Ouagadougou (AFP) – Gunmen killed four worshippers and a pastor in the first jihadist attack on a church in Burkina Faso, security and local sources said Monday, in the latest violence to rock the formerly peaceful west African nation.
Sunday’s raid took place in the small northern town of Silgadji near Djibo, the capital of Soum province.
“Unidentified armed individuals have attacked the Protestant church in Silgadji, killing four members of the congregation and the main pastor,” a security source told AFP.
“At least two other people are missing,” the source added.
It was the first attack on a church since jihadist violence erupted in Burkina Faso in 2015.
Former colonial ruler France has deployed some 4,500 troops in Mali, Burkina Faso, Niger and Chad in a mission codenamed Barkhane to help local forces try to flush out jihadist groups.

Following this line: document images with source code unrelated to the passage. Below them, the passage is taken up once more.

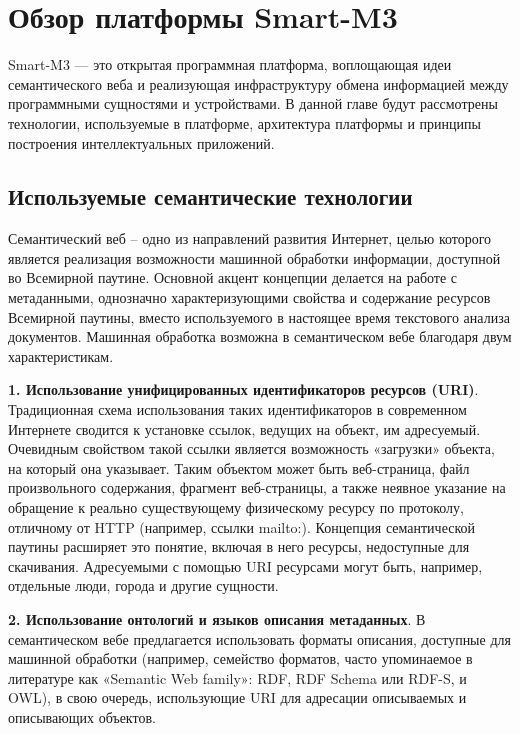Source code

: \chapter{Обзор платформы Smart-M3}

Smart-M3 --- это открытая программная платформа, воплощающая идеи семантического веба и реализующая инфраструктуру обмена информацией между программными сущностями и устройствами. В данной главе будут рассмотрены технологии, используемые в платформе, архитектура платформы и принципы построения интеллектуальных приложений.

\section{Используемые семантические технологии}


Семантический веб \cite{semantic} -- одно из направлений развития Интернет, целью которого является реализация возможности машинной обработки информации, доступной во Всемирной паутине. Основной акцент концепции делается на работе с метаданными, однозначно характеризующими свойства и содержание ресурсов Всемирной паутины, вместо используемого в настоящее время текстового анализа документов.
Машинная обработка возможна в семантическом вебе благодаря двум характеристикам.

{\bf 1. Использование унифицированных идентификаторов ресурсов (URI)}.
Традиционная схема использования таких идентификаторов в современном Интернете сводится к установке ссылок, ведущих на объект, им адресуемый. Очевидным свойством такой ссылки является возможность «загрузки» объекта, на который она указывает. Таким объектом может быть веб-страница, файл произвольного содержания, фрагмент веб-страницы, а также неявное указание на обращение к реально существующему физическому ресурсу по протоколу, отличному от HTTP (например, ссылки mailto:). Концепция семантической паутины расширяет это понятие, включая в него ресурсы, недоступные для скачивания. Адресуемыми с помощью URI ресурсами могут быть, например, отдельные люди, города и другие сущности.

{\bf 2. Использование онтологий и языков описания метаданных}.
В семантическом вебе предлагается использовать форматы описания, доступные для машинной обработки (например, семейство форматов, часто упоминаемое в литературе как «Semantic Web family»: RDF, RDF Schema или RDF-S, и OWL), в свою очередь, использующие URI для адресации описываемых и описывающих объектов.


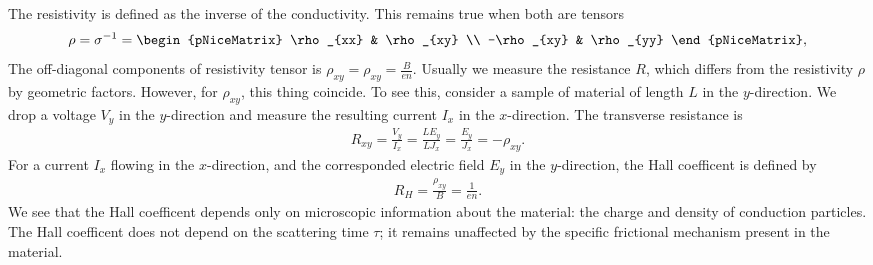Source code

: \documentclass{report}
\begin{document}
The resistivity is defined as the inverse of the conductivity. This remains true when both are tensors
\begin{equation}
	\begin{aligned}
		\rho = \sigma^{-1} =
		\begin{pNiceMatrix}
			\rho_{xx}  & \rho_{xy} \\
			-\rho_{xy} & \rho_{yy}
		\end{pNiceMatrix}
	\end{aligned},
\end{equation}
The off-diagonal components of resistivity tensor is $\rho_{xy} = \rho_{xy} = \tfrac{B}{en}$. Usually we measure the resistance $R$, which differs from the resistivity $\rho$ by geometric factors. However, for $\rho_{xy}$, this thing coincide. To see this, consider a sample of material of length $L$ in the $y$-direction. We drop a voltage $V_{y}$ in the $y$-direction and measure the resulting current $I_{x}$ in the $x$-direction. The transverse resistance is
\begin{gather}
	R_{xy} = \frac{V_{y}}{I_{x}} = \frac{L E_{y}}{L J_{x}} = \frac{E_{y}}{J_{x}} = -\rho_{xy}.
\end{gather}
For a current $I_{x}$ flowing in the $x$-direction, and the corresponded electric field $E_{y}$ in the $y$-direction, the Hall coefficent is defined by
\begin{gather}
	R_{H} = \frac{\rho_{xy}}{B} = \frac{1}{en} .
\end{gather}
We see that the Hall coefficent depends only on microscopic information about the material: the charge and density of conduction particles. The Hall coefficent does not depend on the scattering time $\tau$; it remains unaffected by the specific frictional mechanism present in the material.
\end{document}
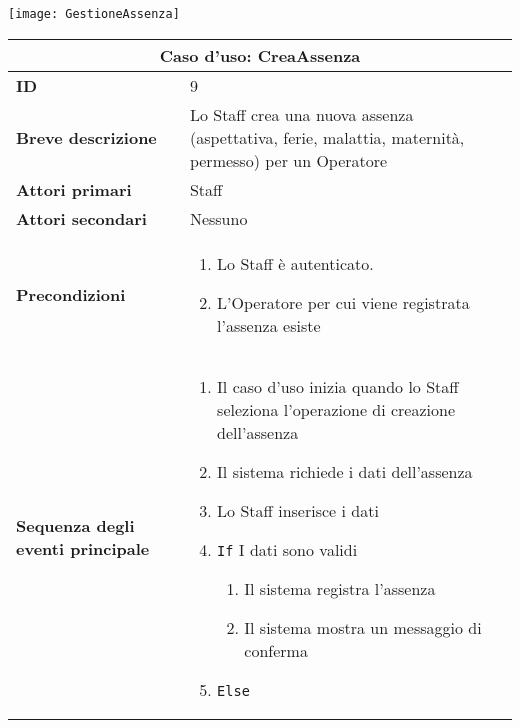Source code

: \documentclass[a4paper]{report}
\begin{document}
\begin{figure*}[ht]
    \centering
    \texttt{[image: GestioneAssenza]}
\end{figure*}

\clearpage
\renewcommand{\arraystretch}{1.9}
\begin{table}[H]
\vspace*{-0cm}
\begin{tabular}{|p{3.9cm}|p{9.9cm}|}
\hline
\multicolumn{2}{|c|}{\textbf{Caso d’uso: CreaAssenza}} \\ \hline
\textbf{ID} & 9 \\ \hline
\textbf{Breve descrizione} & Lo Staff crea una nuova assenza (aspettativa, ferie, malattia, maternità, permesso) per un Operatore \\ \hline
\textbf{Attori primari} & Staff \\ \hline
\textbf{Attori secondari} & Nessuno \\ \hline
\textbf{Precondizioni} & \begin{enumerate}[leftmargin=14pt,label=\arabic*.,labelsep=0.5em,topsep=0pt,partopsep=0pt,parsep=0pt,itemsep=0pt]
    \item Lo Staff è autenticato.
    \item L’Operatore per cui viene registrata l’assenza esiste
\end{enumerate} \\ \hline
\textbf{Sequenza degli eventi principale} & \begin{enumerate}[leftmargin=14pt,label=\arabic*.,labelsep=0.5em,topsep=0pt,partopsep=0pt,parsep=0pt,itemsep=0pt]
    \item Il caso d’uso inizia quando lo Staff seleziona l'operazione di creazione dell'assenza
    \item Il sistema richiede i dati dell’assenza
    \item Lo Staff inserisce i dati
    \item \texttt{If} I dati sono validi
    \begin{enumerate}[label=\arabic{enumi}.\arabic*.,leftmargin=22pt,labelsep=0.5em,topsep=0pt,partopsep=0pt,parsep=0pt,itemsep=0pt]
        \item Il sistema registra l’assenza
        \item Il sistema mostra un messaggio di conferma
    \end{enumerate}
    \item \texttt{Else}
    \begin{enumerate}[label=\arabic{enumi}.\arabic*.,leftmargin=22pt,labelsep=0.5em,topsep=0pt,partopsep=0pt,parsep=0pt,itemsep=0pt]

\end{enumerate}
\end{enumerate}
\end{tabular}
\end{table}
\end{document}
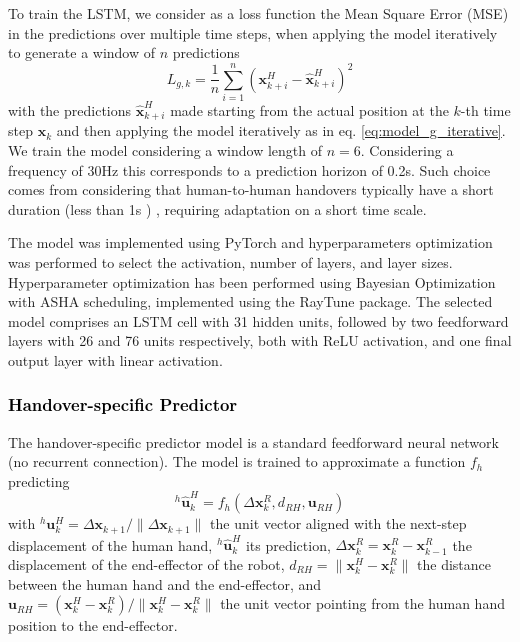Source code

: \documentclass[lettersize,journal]{IEEEtran}
\newcommand{\x}{\bm x}
\begin{document}
To train the LSTM, we consider as a loss function the Mean Square Error (MSE) in the predictions over multiple time steps, when applying the model iteratively to generate a window of $n$ predictions
\begin{equation}
    L_{g,k} = \frac{1}{n}\sum_{i=1}^n (\x^H_{k+i} - \hat{\x}^H_{k+i})^2
\end{equation}
with the predictions $\hat{\x}^H_{k+i}$ made starting from the actual position at the $k$-th time step $\x_k$ and then applying the model iteratively as in eq. \ref{eq:model_g_iterative}.
We train the model considering a window length of $n=6$.
Considering a frequency of 30Hz this corresponds to a prediction horizon of 0.2s.
Such choice comes from considering that human-to-human handovers typically have a short duration (less than 1s ) \cite{shibata_experimental_1995}, requiring adaptation on a short time scale. 

The model was implemented using PyTorch and hyperparameters optimization was performed to select the activation, number of layers, and layer sizes. Hyperparameter optimization has been performed using Bayesian Optimization with ASHA scheduling, implemented using the RayTune package.
The selected model comprises an LSTM cell with 31 hidden units, followed by two feedforward layers with 26 and 76 units respectively, both with ReLU activation, and one final output layer with linear activation. 


\subsubsection{\textcolor{black}{Handover-specific Predictor}}

\noindent
The handover-specific predictor model is a standard feedforward neural network (no recurrent connection).
The model is trained to approximate a function $f_h$ predicting 
\begin{equation}
    {}^h\hat{\bm u}^H_k = f_h(\Delta \x_k^R, d_{RH}, {\bm u}_{RH})
\end{equation}
with ${}^h{\bm u}^H_k = \Delta\x_{k+1}/\|\Delta\x_{k+1}\|$ the unit vector aligned with the next-step displacement of the human hand, ${}^h\hat{\bm u}^H_k$ its prediction, $\Delta \x_k^R = \x_k^R - \x_{k-1}^R$ the displacement of the end-effector of the robot, $d_{RH} = \|\x_k^H - \x_k^R\|$ the distance between the human hand and the end-effector, and ${\bm u}_{RH} = (\x_k^H - \x_k^R) / \|\x_k^H - \x_k^R\|$ the unit vector pointing from the human hand position to the end-effector.
\end{document}
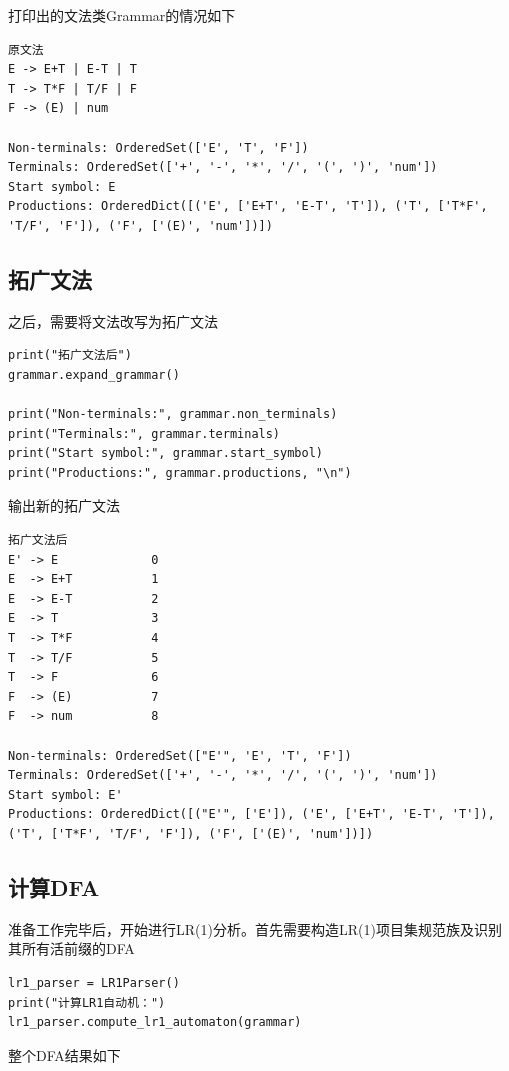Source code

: \documentclass[lang=cn,11pt,a4paper]{elegantpaper}
\begin{document}
打印出的文法类Grammar的情况如下
\begin{lstlisting}[language=text]
原文法
E -> E+T | E-T | T
T -> T*F | T/F | F
F -> (E) | num

Non-terminals: OrderedSet(['E', 'T', 'F'])
Terminals: OrderedSet(['+', '-', '*', '/', '(', ')', 'num'])
Start symbol: E
Productions: OrderedDict([('E', ['E+T', 'E-T', 'T']), ('T', ['T*F', 'T/F', 'F']), ('F', ['(E)', 'num'])]) 
\end{lstlisting}

\subsection{拓广文法}

之后，需要将文法改写为拓广文法
\begin{lstlisting}
print("拓广文法后")
grammar.expand_grammar()

print("Non-terminals:", grammar.non_terminals)
print("Terminals:", grammar.terminals)
print("Start symbol:", grammar.start_symbol)
print("Productions:", grammar.productions, "\n")
\end{lstlisting}

输出新的拓广文法

\begin{lstlisting}[language=text]
拓广文法后
E' -> E             0
E  -> E+T           1
E  -> E-T           2
E  -> T             3
T  -> T*F           4
T  -> T/F           5
T  -> F             6
F  -> (E)           7
F  -> num           8

Non-terminals: OrderedSet(["E'", 'E', 'T', 'F'])
Terminals: OrderedSet(['+', '-', '*', '/', '(', ')', 'num'])
Start symbol: E'
Productions: OrderedDict([("E'", ['E']), ('E', ['E+T', 'E-T', 'T']), ('T', ['T*F', 'T/F', 'F']), ('F', ['(E)', 'num'])])  
\end{lstlisting}

\subsection{计算DFA}

准备工作完毕后，开始进行LR(1)分析。首先需要构造LR(1)项目集规范族及识别其所有活前缀的DFA

\begin{lstlisting}
lr1_parser = LR1Parser()
print("计算LR1自动机：")
lr1_parser.compute_lr1_automaton(grammar)
\end{lstlisting}

整个DFA结果如下
\end{document}

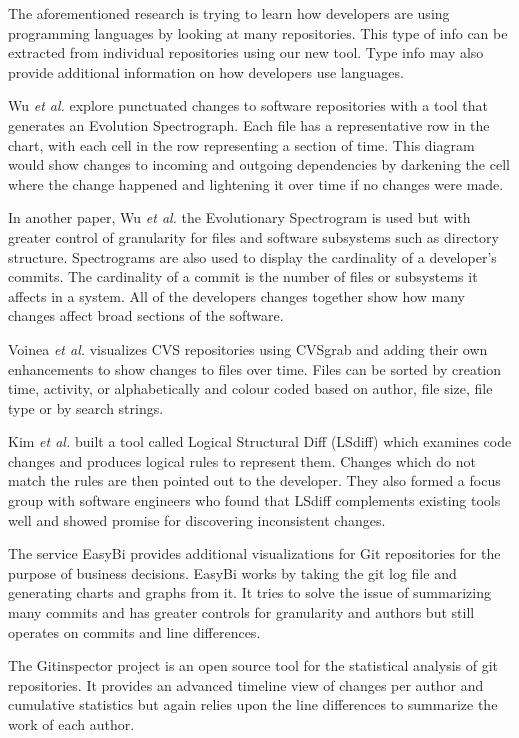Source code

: The aforementioned research is trying to learn how developers are using programming languages by looking at many repositories. This type of info can be extracted from individual repositories using our new tool. Type info may also provide additional information on how developers use languages.

Wu \textit{et al.} \cite{wu2004a} explore punctuated changes to software repositories with a tool that generates an Evolution Spectrograph. Each file has a representative row in the chart, with each cell in the row representing a section of time. This diagram would show changes to incoming and outgoing dependencies by darkening the cell where the change happened and lightening it over time if no changes were made.

In another paper, Wu \textit{et al.} \cite{wu2004} the Evolutionary Spectrogram is used but with greater control of granularity for files and software subsystems such as directory structure. Spectrograms are also used to display the cardinality of a developer's commits. The cardinality of a commit is the number of files or subsystems it affects in a system. All of the developers changes together show how many changes affect broad sections of the software.

Voinea \textit{et al.} \cite{voinea2006} visualizes CVS repositories using CVSgrab and adding their own enhancements to show changes to files over time. Files can be sorted by creation time, activity, or alphabetically and colour coded based on author, file size, file type or by search strings.

Kim \textit{et al.} \cite{Kim:2009:DRS:1555001.1555046} built a tool called Logical Structural Diff (LSdiff) which examines code changes and produces logical rules to represent them. Changes which do not match the rules are then pointed out to the developer. They also formed a focus group with software engineers who found that LSdiff complements existing tools well and showed promise for discovering inconsistent changes.

The service EasyBi \cite{EasyBi} provides additional visualizations for Git repositories for the purpose of business decisions. EasyBi works by taking the git log file and generating charts and graphs from it. It tries to solve the issue of summarizing many commits and has greater controls for granularity and authors but still operates on commits and line differences.

The Gitinspector project \cite{Gitinspector} is an open source tool for the statistical analysis of git repositories. It provides an advanced timeline view of changes per author and cumulative statistics but again relies upon the line differences to summarize the work of each author.

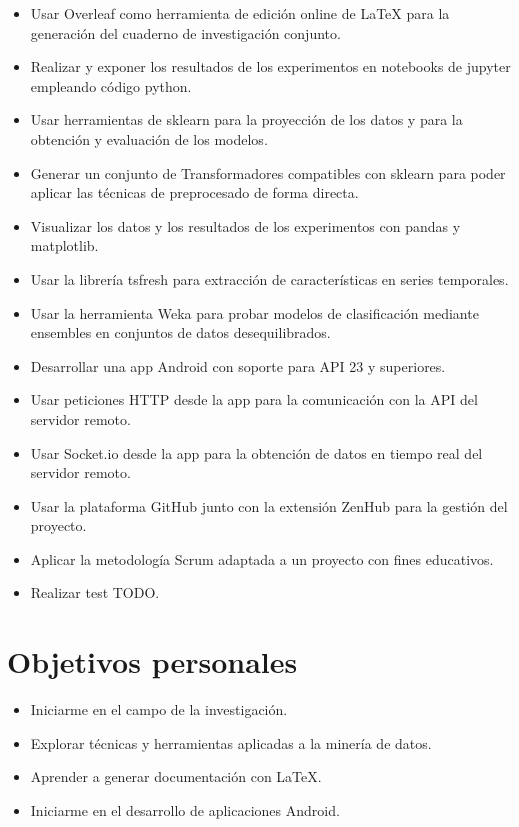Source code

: \begin{itemize}
	\item Usar Overleaf como herramienta de edición online de LaTeX para la generación del cuaderno de investigación conjunto.  
	\item Realizar y exponer los resultados de los experimentos en notebooks de jupyter empleando código python. 
	\item Usar herramientas de sklearn para la proyección de los datos y para la obtención y evaluación de los modelos.
	\item Generar un conjunto de Transformadores compatibles con sklearn para poder aplicar las técnicas de preprocesado de forma directa. 
	\item Visualizar los datos y los resultados de los experimentos con pandas y matplotlib. 
	\item Usar la librería tsfresh para extracción de características en series temporales. 
	\item Usar la herramienta Weka para probar modelos de clasificación mediante ensembles en conjuntos de datos desequilibrados. 
	\item Desarrollar una app Android con soporte para API 23 y superiores. 
	\item Usar peticiones HTTP desde la app para la comunicación con la API del servidor remoto. 
	\item Usar Socket.io desde la app para la obtención de datos en tiempo real del servidor remoto.
	\item Usar la plataforma GitHub junto con la extensión ZenHub para la gestión del proyecto. 
	\item Aplicar la metodología Scrum adaptada a un proyecto con fines educativos. 
	\item Realizar test TODO. 
	
	
\end{itemize}

\section{Objetivos personales}

\begin{itemize}
	\item Iniciarme en el campo de la investigación. 
	\item Explorar técnicas y herramientas aplicadas a la minería de datos. 
	\item Aprender a generar documentación con LaTeX. 
	\item Iniciarme en el desarrollo de aplicaciones Android. 
\end{itemize}
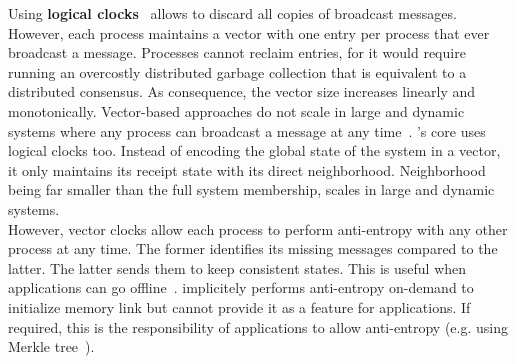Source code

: Using \textbf{logical clocks}~\cite{malkhi2007concise,mukund2014optimized}
allows to discard all copies of broadcast messages. However, each process
maintains a vector with one entry per process that ever broadcast a message.
Processes cannot reclaim entries, for it would require running an overcostly
distributed garbage collection that is equivalent to a distributed consensus. As
consequence, the vector size increases linearly and monotonically. Vector-based
approaches do not scale in large and dynamic systems where any process can
broadcast a message at any time~\cite{nedelec2016crate}. \RPCBROADCAST's core
uses logical clocks too. Instead of encoding the global state of the system in a
vector, it only maintains its receipt state with its direct
neighborhood. Neighborhood being far smaller than the full system membership,
\RPCBROADCAST scales in large and dynamic systems. \\
However, vector clocks allow each process to perform anti-entropy with any other
process at any time. The former identifies its missing messages compared to the
latter.  The latter sends them to keep consistent states. This is useful when
applications can go offline~\cite{demers1987epidemic}. \RPCBROADCAST implicitely
performs anti-entropy on-demand to initialize memory link but cannot provide it
as a feature for applications. If required, this is the responsibility of
applications to allow anti-entropy (e.g. using Merkle
tree~\cite{merkle1988digital}).

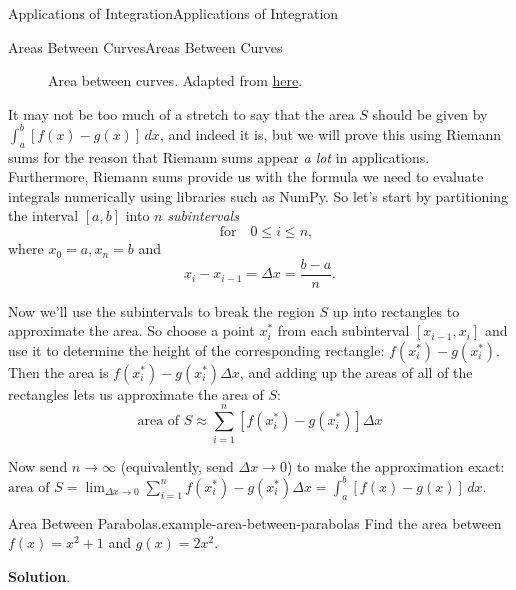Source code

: \documentclass[10pt,]{book}
\numberwithin{equation}{section}
\begin{document}
\begin{chapterptx}{Applications of Integration}{}{Applications of Integration}{}{}
\begin{sectionptx}{Areas Between Curves}{}{Areas Between Curves}{}{}
\begin{figure}
{
}
\caption{Area between curves. Adapted from \href{https://tex.stackexchange.com/questions/164773/graphics-area-between-curves}{here}.\label{figure-area-between-curves}}
\end{figure}
\hypertarget{p-614}{}%
It may not be too much of a stretch to say that the area \(S\) should be given by \(\int_{a}^{b}[f(x) - g(x)]\,dx\), and indeed it is, but we will prove this using Riemann sums for the reason that Riemann sums appear \emph{a lot} in applications. Furthermore, Riemann sums provide us with the formula we need to evaluate integrals numerically using libraries such as NumPy. So let's start by partitioning the interval \([a,b]\) into \(n\) \emph{subintervals}%
\begin{equation*}
[x_{i-1},x_{i}]\quad\text{for}\quad 0\leq i\leq n,
\end{equation*}
where \(x_{0} = a, x_{n} = b\) and%
\begin{equation*}
x_{i} - x_{i-1} = \Delta x = \frac{b-a}{n}.
\end{equation*}
%
\par
\hypertarget{p-615}{}%
Now we'll use the subintervals to break the region \(S\) up into rectangles to approximate the area. So choose a point \(x_{i}^{*}\) from each subinterval \([x_{i-1}, x_{i}]\) and use it to determine the height of the corresponding rectangle: \(f(x_{i}^{*}) - g(x_{i}^{*})\). Then the area is \(f(x_{i}^{*}) - g(x_{i}^{*})\Delta x\), and adding up the areas of all of the rectangles lets us approximate the area of \(S\):%
\begin{equation}
\text{area of }S \approx \sum_{i=1}^{n}[f(x_{i}^{*}) - g(x_{i}^{*})]\Delta x\label{equation-area-between-curves-approximation}
\end{equation}
%
\par
\hypertarget{p-616}{}%
Now send \(n\to\infty\) (equivalently, send \(\Delta x\to 0\)) to make the approximation exact: \(\text{area of }S = \lim_{\Delta x\to0}\sum_{i=1}^{n}f(x_{i}^{*}) - g(x_{i}^{*})\Delta x = \int_{a}^{b}[f(x) - g(x)]\,dx.\)%
\begin{example}{Area Between Parabolas.}{example-area-between-parabolas}%
\hypertarget{p-617}{}%
Find the area between \(f(x) = x^{2} + 1\) and \(g(x) = 2x^{2}\).%
\par\smallskip%
\noindent\textbf{Solution}.\hypertarget{solution-134}{}\quad%

\end{example}
\end{sectionptx}
\end{chapterptx}
\end{document}
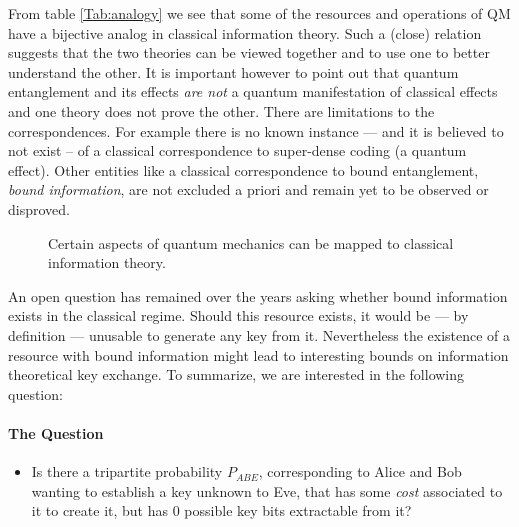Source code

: 
From table \ref{Tab:analogy} we see that some of the resources and operations of QM have a bijective analog in classical information theory. 
Such a (close) relation suggests that the two theories can be viewed together and to use one to better understand the other. 
It is important however to point out that quantum entanglement and its effects \emph{are not} a quantum manifestation of classical effects and one theory does not prove the other.
There are limitations to the correspondences. 
For example there is no known instance --- and it is believed to not exist -- of a classical correspondence to super-dense coding (a quantum effect). Other entities like a classical correspondence to bound entanglement, \emph{bound information}, are not excluded a priori and remain yet to be observed or disproved.

	\begin{figure}[h!]
		\centering
		
		\caption{Certain aspects of quantum mechanics can be mapped to classical information theory.}
		\label{Fig:bigpicture}
	\end{figure}
An open question has remained over the years asking whether bound information exists in the classical regime.
Should this resource exists, it would be --- by definition --- unusable to generate any key from it.
Nevertheless the existence of a resource with bound information might lead to interesting bounds on information theoretical key exchange.
To summarize, we are interested in the following question:

\paragraph*{The Question}
\begin{itemize}
		\item[] Is there a tripartite probability $P_{ABE}$, corresponding to Alice and Bob wanting to establish a key unknown to Eve, that has some \emph{cost} associated to it to create it, but has $0$ possible key bits extractable from it? 
\end{itemize}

“The attack happened around 1:00 pm, just as the faithful were leaving the church at the end of the service,” a member of the church who did not want to be identified told AFP.
“The attackers were on motorbikes. They fired in the air before aiming at the members of the congregation,” the witness added.
Burkina Faso has suffered from increasingly frequent and deadly attacks attributed to a number of jihadist groups, including the Ansarul Islam group, the Group to Support Islam and Muslims (GSIM) and Islamic State in the Greater Sahara.
The raids began in 2015 in the north before targetting the capital Ouagadougou and other regions, notably in the the east.
A total of 350 people have been killed since 2015 — mainly in hit-and-run raids — according to an AFP tally.
The jihadist groups regularly target both Muslim and Christian clerics, mainly in the north.
In February, a Spanish Catholic priest, Father Cesar Fernandez, was killed in a raid attributed to jihadists in Nohao in the centre of the country. He was returning from the adjoining country of Togo when it happened.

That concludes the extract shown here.